AIM OF THE EXERCISE: Your response should contain each line of the data that includes "생성하거나".

+++ THE INPUT

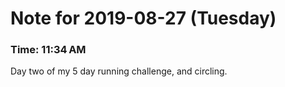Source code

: # Note for 2019-08-27 (Tuesday)
### Time: 11:34 AM

Day two of my 5 day running challenge, and circling.
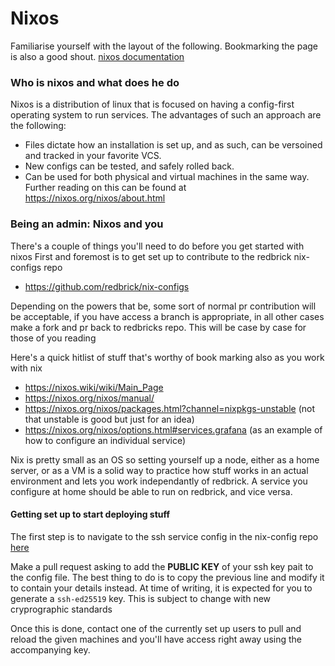 # Nixos

Familiarise yourself with the layout of the following. Bookmarking the page is also a good shout.
[nixos documentation](https://nixos.org/nixos/manual/)


### Who is nixos and what does he do
Nixos is a distribution of linux that is focused on having a config-first operating system to run services. The advantages of such an approach are the following:
 - Files dictate how an installation is set up, and as such, can be versoined and tracked in your favorite VCS.
 - New configs can be tested, and safely rolled back.
 - Can be used for both physical and virtual machines in the same way.
Further reading on this can be found at https://nixos.org/nixos/about.html


### Being an admin: Nixos and you
There's a couple of things you'll need to do before you get started with nixos
First and foremost is to get set up to contribute to the redbrick nix-configs repo

 - https://github.com/redbrick/nix-configs
 
Depending on the powers that be, some sort of normal pr contribution will be acceptable, if you have access a branch is appropriate, in all other cases make a fork and pr back to redbricks repo. This will be case by case for those of you reading

Here's a quick hitlist of stuff that's worthy of book marking also as you work with nix
 - https://nixos.wiki/wiki/Main_Page
 - https://nixos.org/nixos/manual/
 - https://nixos.org/nixos/packages.html?channel=nixpkgs-unstable (not that unstable is good but just for an idea)
 - https://nixos.org/nixos/options.html#services.grafana (as an example of how to configure an individual service)
 
Nix is pretty small as an OS so setting yourself up a node, either as a home server, or as a VM is a solid way to practice how stuff works in an actual environment and lets you work independantly of redbrick. A service you configure at home should be able to run on redbrick, and vice versa.

#### Getting set up to start deploying stuff

The first step is to navigate to the ssh service config in the nix-config repo [here](https://github.com/redbrick/nix-configs/blob/master/services/ssh.nix)

Make a pull request asking to add the **PUBLIC KEY** of your ssh key pait to the config file. The best thing to do is to copy the previous line and modify it to contain your details instead. At time of writing, it is expected for you to generate a `ssh-ed25519` key. This is subject to change with new cryprographic standards

Once this is done, contact one of the currently set up users to pull and reload the given machines and you'll have access right away using the accompanying key.

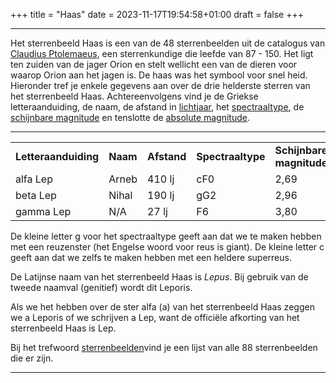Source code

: +++
title = "Haas"
date = 2023-11-17T19:54:58+01:00
draft = false
+++

---
Het sterrenbeeld Haas is een van de 48 sterrenbeelden uit de catalogus
van [Claudius Ptolemaeus](/encyclopedie/ptolemaeus), een sterrenkundige die
leefde van 87 - 150. Het ligt ten zuiden van de jager Orion en stelt
wellicht een van de dieren voor waarop Orion aan het jagen is. De haas
was het symbool voor snel heid.\
Hieronder tref je enkele gegevens aan over de drie helderste sterren van
het sterrenbeeld Haas. Achtereenvolgens vind je de Griekse
letteraanduiding, de naam, de afstand in
[lichtjaar](/encyclopedie/lichtjaar), het
[spectraaltype](/encyclopedie/spectraa), de [schijnbare magnitude](/encyclopedie/magnitude) en tenslotte de [absolute magnitude](/encyclopedie/absolute).

---
|   |   |   |   |   |   |
|---|---|---|---|---|---|
**Letteraanduiding** |**Naam** |**Afstand** |**Spectraaltype** |**Schijnbare magnitude** |**Absolute magnitude**
    alfa Lep       |Arneb      |410 lj   |cF0     |2,69    |-2.9 
    beta Lep       |Nihal      |190 lj   |gG2     |2,96    |-0,7 
    gamma Lep      |N/A        |27 lj    |F6     |3,80     |4,1
     

De kleine letter g voor het spectraaltype geeft aan dat we te maken
hebben met een reuzenster (het Engelse woord voor reus is giant). De
kleine letter c geeft aan dat we zelfs te maken hebben met een heldere
superreus.

De Latijnse naam van het sterrenbeeld Haas is *Lepus*. Bij gebruik van
de tweede naamval (genitief) wordt dit Leporis.

Als we het hebben over de ster alfa (a) van het sterrenbeeld Haas zeggen
we a Leporis of we schrijven a Lep, want de officiële afkorting van het
sterrenbeeld Haas is Lep.

Bij het trefwoord [sterrenbeelden](/encyclopedie/sterrenbeeld)vind je een
lijst van alle 88 sterrenbeelden die er zijn.

---
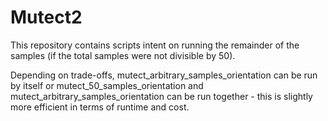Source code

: # Mutect2

This repository contains scripts intent on running the remainder of the samples (if the total samples were not divisible by 50).

Depending on trade-offs, mutect_arbitrary_samples_orientation can be run by itself or mutect_50_samples_orientation and mutect_arbitrary_samples_orientation can be run together - this is slightly more efficient in terms of runtime and cost.
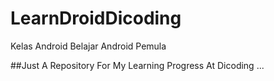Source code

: # LearnDroidDicoding
Kelas Android Belajar Android Pemula

##Just A Repository For My Learning Progress At Dicoding ...





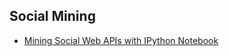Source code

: ## Social Mining
* [Mining Social Web APIs with IPython Notebook](http://www.pyvideo.org/video/2603/mining-social-web-apis-with-ipython-notebook)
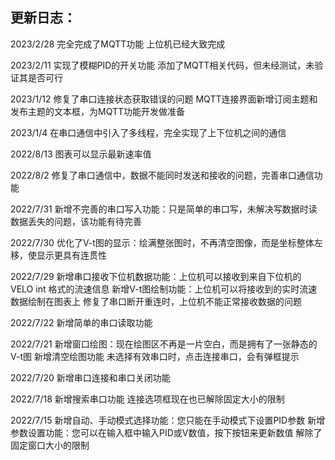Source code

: ## 更新日志：

2023/2/28
完全完成了MQTT功能
上位机已经大致完成

2023/2/11
实现了模糊PID的开关功能
添加了MQTT相关代码，但未经测试，未验证其是否可行

2023/1/12
修复了串口连接状态获取错误的问题
MQTT连接界面新增订阅主题和发布主题的文本框，为MQTT功能开发做准备

2023/1/4
在串口通信中引入了多线程，完全实现了上下位机之间的通信

2022/8/13
图表可以显示最新速率值

2022/8/2
修复了串口通信中，数据不能同时发送和接收的问题，完善串口通信功能

2022/7/31
新增不完善的串口写入功能：只是简单的串口写，未解决写数据时读数据丢失的问题，该功能有待完善

2022/7/30
优化了V-t图的显示：绘满整张图时，不再清空图像，而是坐标整体左移，使显示更具有连贯性

2022/7/29
新增串口接收下位机数据功能：上位机可以接收到来自下位机的 VELO int 格式的流速信息
新增V-t图绘制功能：上位机可以将接收到的实时流速数据绘制在图表上
修复了串口断开重连时，上位机不能正常接收数据的问题

2022/7/22
新增简单的串口读取功能

2022/7/21
新增窗口绘图：现在绘图区不再是一片空白，而是拥有了一张静态的V-t图
新增清空绘图功能
未选择有效串口时，点击连接串口，会有弹框提示

2022/7/20
新增串口连接和串口关闭功能

2022/7/18
新增搜索串口功能
连接选项框现在也已解除固定大小的限制

2022/7/15
新增自动、手动模式选择功能：您只能在手动模式下设置PID参数
新增参数设置功能：您可以在输入框中输入PID或V数值，按下按钮来更新数值
解除了固定窗口大小的限制
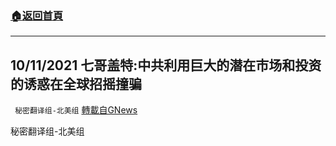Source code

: ###  [:house:返回首頁](https://github.com/ourhimalayas/txt)
---


## 10/11/2021 七哥盖特:中共利用巨大的潜在市场和投资的诱惑在全球招摇撞骗
` 秘密翻译组-北美组` [轉載自GNews](https://gnews.org/zh-hans/1590002/)

秘密翻译组-北美组

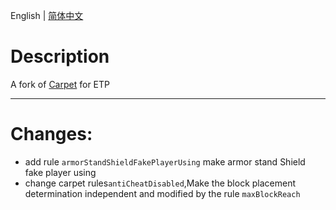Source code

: English | [简体中文](https://github.com/KathleenCome/fabric-carpet-for-ETP/READM_CN.md)
# Description
A fork of [Carpet](https://github.com/gnembon/fabric-carpet) for ETP

---
# Changes:

- add rule `armorStandShieldFakePlayerUsing` make armor stand Shield fake player using
- change carpet rules`antiCheatDisabled`,Make the block placement determination independent and modified by the rule `maxBlockReach`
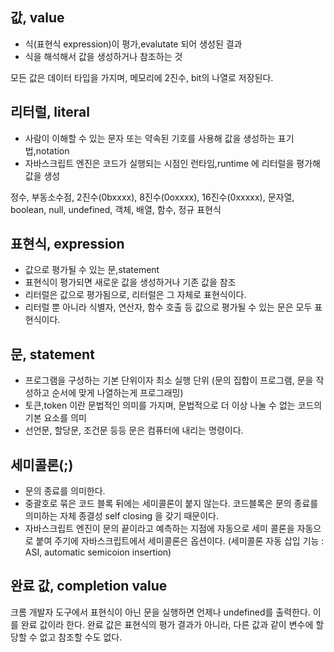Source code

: ## 값, value

- 식(표현식 expression)이 평가,evalutate 되어 생성된 결과
- 식을 해석해서 값을 생성하거나 참조하는 것

모든 값은 데이터 타입을 가지며, 메모리에 2진수, bit의 나열로 저장된다.

## 리터럴, literal

- 사람이 이해할 수 있는 문자 또는 약속된 기호를 사용해 값을 생성하는 표기법,notation
- 자바스크립트 엔진은 코드가 실행되는 시점인 런타임,runtime 에 리터럴을 평가해 값을 생성

정수, 부동소수점, 2진수(0bxxxx), 8진수(0oxxxx), 16진수(0xxxxx), 문자열, boolean, null, undefined, 객체, 배열, 함수, 정규 표현식

## 표현식, expression

- 값으로 평가될 수 있는 문,statement
- 표현식이 평가되면 새로운 값을 생성하거나 기존 값을 참조
- 리터럴은 값으로 평가됨으로, 리터럴은 그 자체로 표현식이다.
- 리터럴 뿐 아니라 식별자, 연산자, 함수 호출 등 값으로 평가될 수 있는 문은 모두 표현식이다.

## 문, statement

- 프로그램을 구성하는 기본 단위이자 최소 실행 단위 (문의 집합이 프로그램, 문을 작성하고 순서에 맞게 나열하는게 프로그래밍)
- 토큰,token 이란 문법적인 의미를 가지며, 문법적으로 더 이상 나눌 수 없는 코드의 기본 요소를 의미
- 선언문, 할당문, 조건문 등등 문은 컴퓨터에 내리는 명령이다.

## 세미콜론(;)

- 문의 종료를 의미한다.
- 중괄호로 묶은 코드 블록 뒤에는 세미콜론이 붙지 않는다. 코드블록은 문의 종료를 의미하는 자체 종결성 self closing 을 갖기 때문이다.
- 자바스크립트 엔진이 문의 끝이라고 예측하는 지점에 자동으로 세미 콜론을 자동으로 붙여 주기에 자바스크립트에서 세미콜론은 옵션이다. (세미콜론 자동 삽입 기능 : ASI, automatic semicoion insertion)

## 완료 값, completion value

크롬 개발자 도구에서 표현식이 아닌 문을 실행하면 언제나 undefined를 출력한다. 이를 완료 값이라 한다. 완료 값은 표현식의 평가 결과가 아니라, 다른 값과 같이 변수에 할당할 수 없고 참조할 수도 없다.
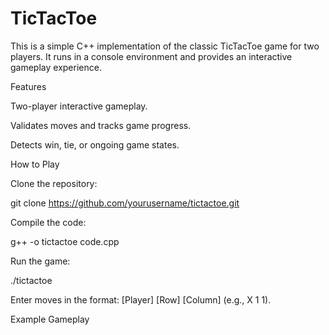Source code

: # TicTacToe

This is a simple C++ implementation of the classic TicTacToe game for two players. It runs in a console environment and provides an interactive gameplay experience.

Features

Two-player interactive gameplay.

Validates moves and tracks game progress.

Detects win, tie, or ongoing game states.

How to Play

Clone the repository:

git clone https://github.com/yourusername/tictactoe.git

Compile the code:

g++ -o tictactoe code.cpp

Run the game:

./tictactoe

Enter moves in the format: [Player] [Row] [Column] (e.g., X 1 1).

Example Gameplay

++++++

EXERCISE RESULT:
- 식을 해석해서 값을 생성하거나 참조하는 것
- 표현식이 평가되면 새로운 값을 생성하거나 기존 값을 참조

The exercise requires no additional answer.